Week 11 (04/04 – 04/10) – The World in Conflict
Key concepts and ideas: economic crisis, mass mobilization, global conflict.
Lectures
• The great depression.
• Global conflict: World War II, perspectives from the center and the periphery.
Readings
• Chapter 26 – Global Catastrophe: The Great Depression and World War II 1929-
1945.
Assignments
• Lecture/reading quiz.
Week 12 (04/11 – 04/17) – Decolonization and the Global Cold War
Key concepts and ideas: global cold war, global south, socialism, capitalism,
development, decolonization.
Lectures
• The Global Cold War: proxy wars, coups d’état, and revolutions.

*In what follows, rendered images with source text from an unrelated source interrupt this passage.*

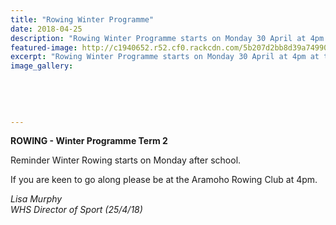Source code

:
 ```yaml
---
title: "Rowing Winter Programme"
date: 2018-04-25
description: "Rowing Winter Programme starts on Monday 30 April at 4pm at the Aramoho Rowing Club..."
featured-image: http://c1940652.r52.cf0.rackcdn.com/5b207d2bb8d39a74990023a0/rowing-programme-top-much-better.gif
excerpt: "Rowing Winter Programme starts on Monday 30 April at 4pm at the Aramoho Rowing Club."
image_gallery:
    
    
    
    
    
---
```


<p><strong>ROWING - Winter Programme Term 2&nbsp;</strong></p>
<p><span>Reminder Winter Rowing starts on Monday after school. </span></p>
<p><span>If you are keen to go along please be at the Aramoho Rowing Club at 4pm.</span></p>
<p><em>Lisa Murphy<br />WHS Director of Sport (25/4/18)</em></p>

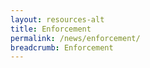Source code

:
 ```yaml
---
layout: resources-alt
title: Enforcement
permalink: /news/enforcement/
breadcrumb: Enforcement
---
```

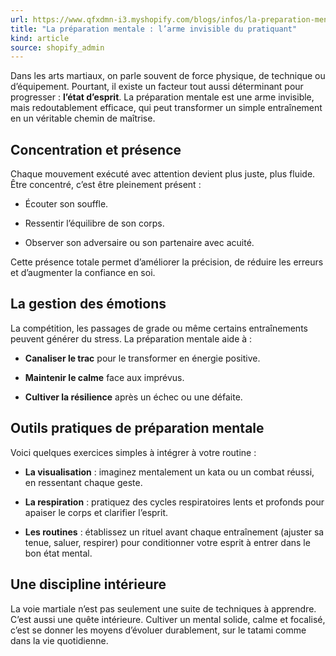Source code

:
 ```yaml
---
url: https://www.qfxdmn-i3.myshopify.com/blogs/infos/la-preparation-mentale-l-arme-invisible-du-pratiquant
title: "La préparation mentale : l’arme invisible du pratiquant"
kind: article
source: shopify_admin
---
```

<p data-start="275" data-end="616">Dans les arts martiaux, on parle souvent de force physique, de technique ou d’équipement. Pourtant, il existe un facteur tout aussi déterminant pour progresser : <strong data-start="437" data-end="456">l’état d’esprit</strong>. La préparation mentale est une arme invisible, mais redoutablement efficace, qui peut transformer un simple entraînement en un véritable chemin de maîtrise.</p>
<h2 data-start="618" data-end="648">Concentration et présence</h2>
<p data-start="649" data-end="771">Chaque mouvement exécuté avec attention devient plus juste, plus fluide. Être concentré, c’est être pleinement présent :</p>
<ul data-start="772" data-end="895">
<li data-start="772" data-end="796">
<p data-start="774" data-end="796">Écouter son souffle.</p>
</li>
<li data-start="797" data-end="836">
<p data-start="799" data-end="836">Ressentir l’équilibre de son corps.</p>
</li>
<li data-start="837" data-end="895">
<p data-start="839" data-end="895">Observer son adversaire ou son partenaire avec acuité.</p>
</li>
</ul>
<p data-start="897" data-end="1012">Cette présence totale permet d’améliorer la précision, de réduire les erreurs et d’augmenter la confiance en soi.</p>
<h2 data-start="1014" data-end="1042">La gestion des émotions</h2>
<p data-start="1043" data-end="1172">La compétition, les passages de grade ou même certains entraînements peuvent générer du stress. La préparation mentale aide à :</p>
<ul data-start="1173" data-end="1347">
<li data-start="1173" data-end="1239">
<p data-start="1175" data-end="1239"><strong data-start="1175" data-end="1196">Canaliser le trac</strong> pour le transformer en énergie positive.</p>
</li>
<li data-start="1240" data-end="1285">
<p data-start="1242" data-end="1285"><strong data-start="1242" data-end="1264">Maintenir le calme</strong> face aux imprévus.</p>
</li>
<li data-start="1286" data-end="1347">
<p data-start="1288" data-end="1347"><strong data-start="1288" data-end="1314">Cultiver la résilience</strong> après un échec ou une défaite.</p>
</li>
</ul>
<h2 data-start="1349" data-end="1393">Outils pratiques de préparation mentale</h2>
<p data-start="1394" data-end="1457">Voici quelques exercices simples à intégrer à votre routine :</p>
<ul data-start="1458" data-end="1857">
<li data-start="1458" data-end="1562">
<p data-start="1460" data-end="1562"><strong data-start="1460" data-end="1480">La visualisation</strong> : imaginez mentalement un kata ou un combat réussi, en ressentant chaque geste.</p>
</li>
<li data-start="1563" data-end="1685">
<p data-start="1565" data-end="1685"><strong data-start="1565" data-end="1583">La respiration</strong> : pratiquez des cycles respiratoires lents et profonds pour apaiser le corps et clarifier l’esprit.</p>
</li>
<li data-start="1686" data-end="1857">
<p data-start="1688" data-end="1857"><strong data-start="1688" data-end="1704">Les routines</strong> : établissez un rituel avant chaque entraînement (ajuster sa tenue, saluer, respirer) pour conditionner votre esprit à entrer dans le bon état mental.</p>
</li>
</ul>
<h2 data-start="1859" data-end="1889">Une discipline intérieure</h2>
<p data-start="1890" data-end="2140">La voie martiale n’est pas seulement une suite de techniques à apprendre. C’est aussi une quête intérieure. Cultiver un mental solide, calme et focalisé, c’est se donner les moyens d’évoluer durablement, sur le tatami comme dans la vie quotidienne.</p>
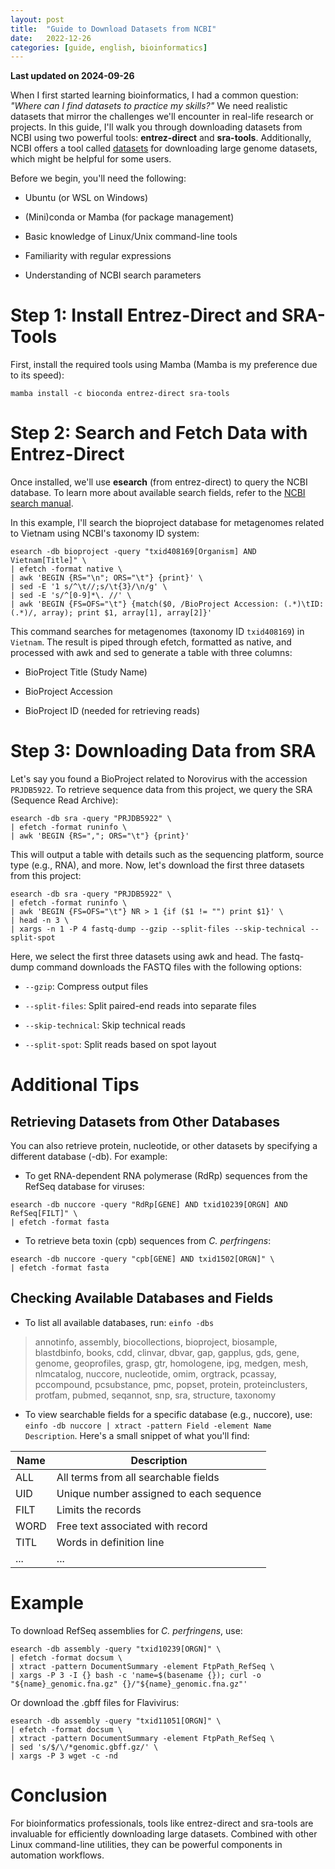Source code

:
 ```yaml
---
layout: post
title:  "Guide to Download Datasets from NCBI"
date:   2022-12-26
categories: [guide, english, bioinformatics]
---
```

**Last updated on 2024-09-26**

When I first started learning bioinformatics, I had a common question: _"Where can I find datasets to practice my skills?"_ We need realistic datasets that mirror the challenges we'll encounter in real-life research or projects. In this guide, I'll walk you through downloading datasets from NCBI using two powerful tools: **entrez-direct** and **sra-tools**. Additionally, NCBI offers a tool called [datasets](https://www.ncbi.nlm.nih.gov/datasets/docs/v2/) for downloading large genome datasets, which might be helpful for some users.

Before we begin, you'll need the following:

* Ubuntu (or WSL on Windows)

* (Mini)conda or Mamba (for package management)

* Basic knowledge of Linux/Unix command-line tools

* Familiarity with regular expressions

* Understanding of NCBI search parameters


# Step 1: Install Entrez-Direct and SRA-Tools

First, install the required tools using Mamba (Mamba is my preference due to its speed):

`mamba install -c bioconda entrez-direct sra-tools`

# Step 2: Search and Fetch Data with Entrez-Direct

Once installed, we'll use **esearch** (from entrez-direct) to query the NCBI database. To learn more about available search fields, refer to the [NCBI search manual](https://www.ncbi.nlm.nih.gov/books/NBK49540/).

In this example, I'll search the bioproject database for metagenomes related to Vietnam using NCBI's taxonomy ID system:

```
esearch -db bioproject -query "txid408169[Organism] AND Vietnam[Title]" \
| efetch -format native \
| awk 'BEGIN {RS="\n"; ORS="\t"} {print}' \
| sed -E '1 s/^\t//;s/\t{3}/\n/g' \
| sed -E 's/^[0-9]*\. //' \
| awk 'BEGIN {FS=OFS="\t"} {match($0, /BioProject Accession: (.*)\tID: (.*)/, array); print $1, array[1], array[2]}'
```

This command searches for metagenomes (taxonomy ID `txid408169`) in `Vietnam`. The result is piped through efetch, formatted as native, and processed with awk and sed to generate a table with three columns:

* BioProject Title (Study Name)

* BioProject Accession

* BioProject ID (needed for retrieving reads)

# Step 3: Downloading Data from SRA

Let's say you found a BioProject related to Norovirus with the accession `PRJDB5922`. To retrieve sequence data from this project, we query the SRA (Sequence Read Archive):

```
esearch -db sra -query "PRJDB5922" \
| efetch -format runinfo \
| awk 'BEGIN {RS=","; ORS="\t"} {print}'
```
This will output a table with details such as the sequencing platform, source type (e.g., RNA), and more. Now, let's download the first three datasets from this project:

```
esearch -db sra -query "PRJDB5922" \
| efetch -format runinfo \
| awk 'BEGIN {FS=OFS="\t"} NR > 1 {if ($1 != "") print $1}' \
| head -n 3 \
| xargs -n 1 -P 4 fastq-dump --gzip --split-files --skip-technical --split-spot
```

Here, we select the first three datasets using awk and head. The fastq-dump command downloads the FASTQ files with the following options:

* `--gzip`: Compress output files

* `--split-files`: Split paired-end reads into separate files

* `--skip-technical`: Skip technical reads

* `--split-spot`: Split reads based on spot layout

# Additional Tips

## Retrieving Datasets from Other Databases

You can also retrieve protein, nucleotide, or other datasets by specifying a different database (-db). For example: 

* To get RNA-dependent RNA polymerase (RdRp) sequences from the RefSeq database for viruses:

```
esearch -db nuccore -query "RdRp[GENE] AND txid10239[ORGN] AND RefSeq[FILT]" \
| efetch -format fasta
```

* To retrieve beta toxin (cpb) sequences from _C. perfringens_:

```
esearch -db nuccore -query "cpb[GENE] AND txid1502[ORGN]" \
| efetch -format fasta
```

## Checking Available Databases and Fields

* To list all available databases, run: `einfo -dbs`

>annotinfo, assembly, biocollections, bioproject, biosample, 
>blastdbinfo, books, cdd, clinvar, dbvar, gap, gapplus, gds, 
>gene, genome, geoprofiles, grasp, gtr, homologene, ipg, medgen,
>mesh, nlmcatalog, nuccore, nucleotide, omim, orgtrack, pcassay, 
>pccompound, pcsubstance, pmc, popset, protein, proteinclusters, 
>protfam, pubmed, seqannot, snp, sra, structure, taxonomy

* To view searchable fields for a specific database (e.g., nuccore), use: `einfo -db nuccore | xtract -pattern Field -element Name Description`. Here's a small snippet of what you'll find:

|Name|Description|
|---|---|
|ALL|All terms from all searchable fields|
|UID|Unique number assigned to each sequence|
|FILT|Limits the records|
|WORD|Free text associated with record|
|TITL|Words in definition line|
|...|...|

# Example

To download RefSeq assemblies for _C. perfringens_, use:

```
esearch -db assembly -query "txid10239[ORGN]" \
| efetch -format docsum \
| xtract -pattern DocumentSummary -element FtpPath_RefSeq \
| xargs -P 3 -I {} bash -c 'name=$(basename {}); curl -o "${name}_genomic.fna.gz" {}/"${name}_genomic.fna.gz"'
```

Or download the .gbff files for Flavivirus:

```
esearch -db assembly -query "txid11051[ORGN]" \
| efetch -format docsum \
| xtract -pattern DocumentSummary -element FtpPath_RefSeq \
| sed 's/$/\/*genomic.gbff.gz/' \
| xargs -P 3 wget -c -nd
```

# Conclusion

For bioinformatics professionals, tools like entrez-direct and sra-tools are invaluable for efficiently downloading large datasets. Combined with other Linux command-line utilities, they can be powerful components in automation workflows.
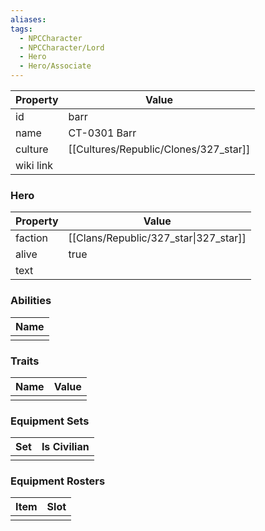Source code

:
 ```yaml
---
aliases: 
tags:
  - NPCCharacter
  - NPCCharacter/Lord
  - Hero
  - Hero/Associate
---
```


| Property  | Value        |
| :-------- | ------------ |
| id        | barr         |
| name      | CT-0301 Barr |
| culture   | [[Cultures/Republic/Clones/327_star]] |
| wiki link |              |
### Hero
| Property | Value                                 |
| -------- | ------------------------------------- |
| faction  | [[Clans/Republic/327_star\|327_star]] |
| alive    | true                                  |
| text     |                                       |

### Abilities
| Name |
| :--: |
|      |

### Traits
| Name | Value |
| ---- | ----- |
|      |       |

### Equipment Sets
| Set | Is Civilian |
| --- | ----------- |
|     |             |

### Equipment Rosters
| Item | Slot |
| ---- | ---- |
|      |      |
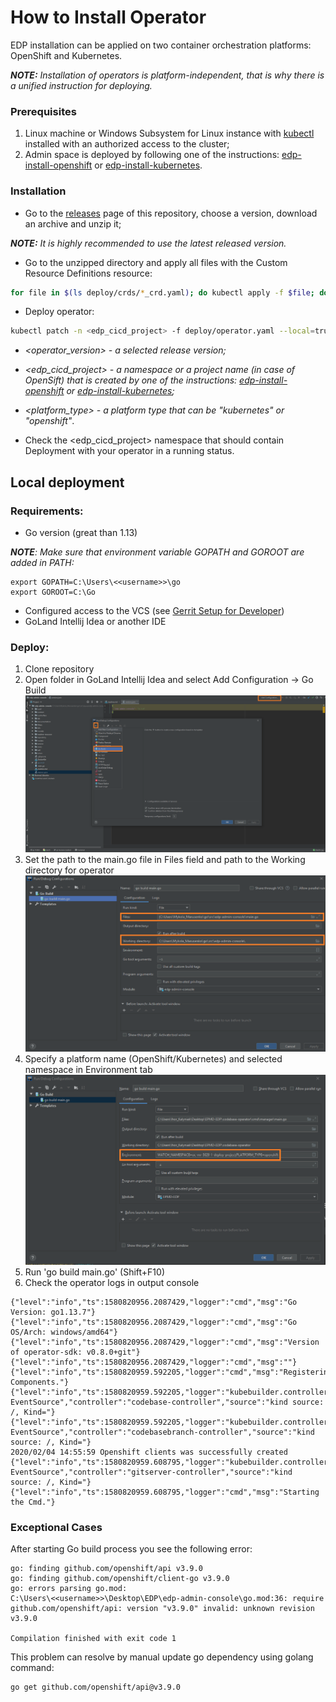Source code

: # How to Install Operator

EDP installation can be applied on two container orchestration platforms: OpenShift and Kubernetes.

_**NOTE:** Installation of operators is platform-independent, that is why there is a unified instruction for deploying._


### Prerequisites
1. Linux machine or Windows Subsystem for Linux instance with [kubectl](https://kubernetes.io/docs/tasks/tools/install-kubectl/) installed with an authorized access to the cluster;
2. Admin space is deployed by following one of the instructions: [edp-install-openshift](https://github.com/epmd-edp/edp-install/blob/master/documentation/openshift_install.md#admin-space) or [edp-install-kubernetes](https://github.com/epmd-edp/edp-install/blob/master/documentation/kubernetes_install.md#admin-space).

### Installation
* Go to the [releases](https://github.com/epmd-edp/sonar-operator/releases) page of this repository, choose a version, download an archive and unzip it;

_**NOTE:** It is highly recommended to use the latest released version._

* Go to the unzipped directory and apply all files with the Custom Resource Definitions resource:
```bash
for file in $(ls deploy/crds/*_crd.yaml); do kubectl apply -f $file; done
```

* Deploy operator:
```bash
kubectl patch -n <edp_cicd_project> -f deploy/operator.yaml --local=true --patch='{"spec":{"template":{"spec":{"containers":[{"image":"epamedp/sonar-operator:<operator_version>", "name":"sonar-operator-v2", "env": [{"name":"WATCH_NAMESPACE", "value":"<edp_cicd_project>"}, {"name":"PLATFORM_TYPE","value":"kubernetes"}]}]}}}}' -o yaml | kubectl -n <edp_cicd_project> apply -f -
```

- _<operator_version> - a selected release version;_

- _<edp_cicd_project> - a namespace or a project name (in case of OpenSift) that is created by one of the instructions: [edp-install-openshift](https://github.com/epmd-edp/edp-install/blob/master/documentation/openshift_install.md#install-edp) or [edp-install-kubernetes](https://github.com/epmd-edp/edp-install/blob/master/documentation/kubernetes_install.md#install-edp);_

- _<platform_type> - a platform type that can be "kubernetes" or "openshift"_.

* Check the <edp_cicd_project> namespace that should contain Deployment with your operator in a running status.

## Local deployment
### Requirements:
* Go version (great than 1.13)

_**NOTE**: Make sure that environment variable GOPATH and GOROOT are added in PATH:_
```
export GOPATH=C:\Users\<<username>>\go
export GOROOT=C:\Go
```

* Configured access to the VCS (see [Gerrit Setup for Developer](https://kb.epam.com/display/EPMDEDP/Gerrit+Setup+for+Developer))
* GoLand Intellij Idea or another IDE

### Deploy:
1. Clone repository
2. Open folder in GoLand Intellij Idea and select Add Configuration → Go Build
![add-config](readme-resource/add_config.png "add-config") 
3. Set the path to the main.go file in Files field and path to the Working directory for operator
![build-config](readme-resource/build_config.png "build-config") 
4. Specify a platform name (OpenShift/Kubernetes) and selected namespace in Environment tab 
![add-env-vars](readme-resource/add_env_vars.png "add-env-vars") 
5. Run 'go build main.go' (Shift+F10)
6. Check the operator logs in output console 
```
{"level":"info","ts":1580820956.2087429,"logger":"cmd","msg":"Go Version: go1.13.7"}
{"level":"info","ts":1580820956.2087429,"logger":"cmd","msg":"Go OS/Arch: windows/amd64"}
{"level":"info","ts":1580820956.2087429,"logger":"cmd","msg":"Version of operator-sdk: v0.8.0+git"}
{"level":"info","ts":1580820956.2087429,"logger":"cmd","msg":""}
{"level":"info","ts":1580820959.592205,"logger":"cmd","msg":"Registering Components."}
{"level":"info","ts":1580820959.592205,"logger":"kubebuilder.controller","msg":"Starting EventSource","controller":"codebase-controller","source":"kind source: /, Kind="}
{"level":"info","ts":1580820959.592205,"logger":"kubebuilder.controller","msg":"Starting EventSource","controller":"codebasebranch-controller","source":"kind source: /, Kind="}
2020/02/04 14:55:59 Openshift clients was successfully created
{"level":"info","ts":1580820959.608795,"logger":"kubebuilder.controller","msg":"Starting EventSource","controller":"gitserver-controller","source":"kind source: /, Kind="}
{"level":"info","ts":1580820959.608795,"logger":"cmd","msg":"Starting the Cmd."}
```

### Exceptional Cases
After starting Go build process you see the following error: 
```
go: finding github.com/openshift/api v3.9.0
go: finding github.com/openshift/client-go v3.9.0
go: errors parsing go.mod:
C:\Users\<<username>>\Desktop\EDP\edp-admin-console\go.mod:36: require github.com/openshift/api: version "v3.9.0" invalid: unknown revision v3.9.0

Compilation finished with exit code 1
```

This problem can resolve by manual update go dependency using golang command:
```
go get github.com/openshift/api@v3.9.0
```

• Decolonization and Developmentalism in the “Third World.”
Readings
• Chapter 27 – The Emergence of New Nations in a Cold War World 1945-1970.
Assignments
• Lecture/reading quiz.
• Film discussion.
• Primary sources (set 4) annotations Decolonization in Africa and Asia due.
Week 13 (04/18 – 04/24) – The Neoliberal Order and its Challenges
Key concepts and ideas: neoliberalism, globalization.
10
Lectures
• The collapse of communism and the neoliberal order.
• Course review and conclusion.
Readings
• Chapter 28 – A New Global Age 1989 to the Present.
Assignments
• Lecture/reading quiz.
• Primary sources essay outline due.
Week 14 (04/25 – 05/05) – Final Week
Assignments
• Primary source essay due.
• Four personal journal entries must have been completed by then.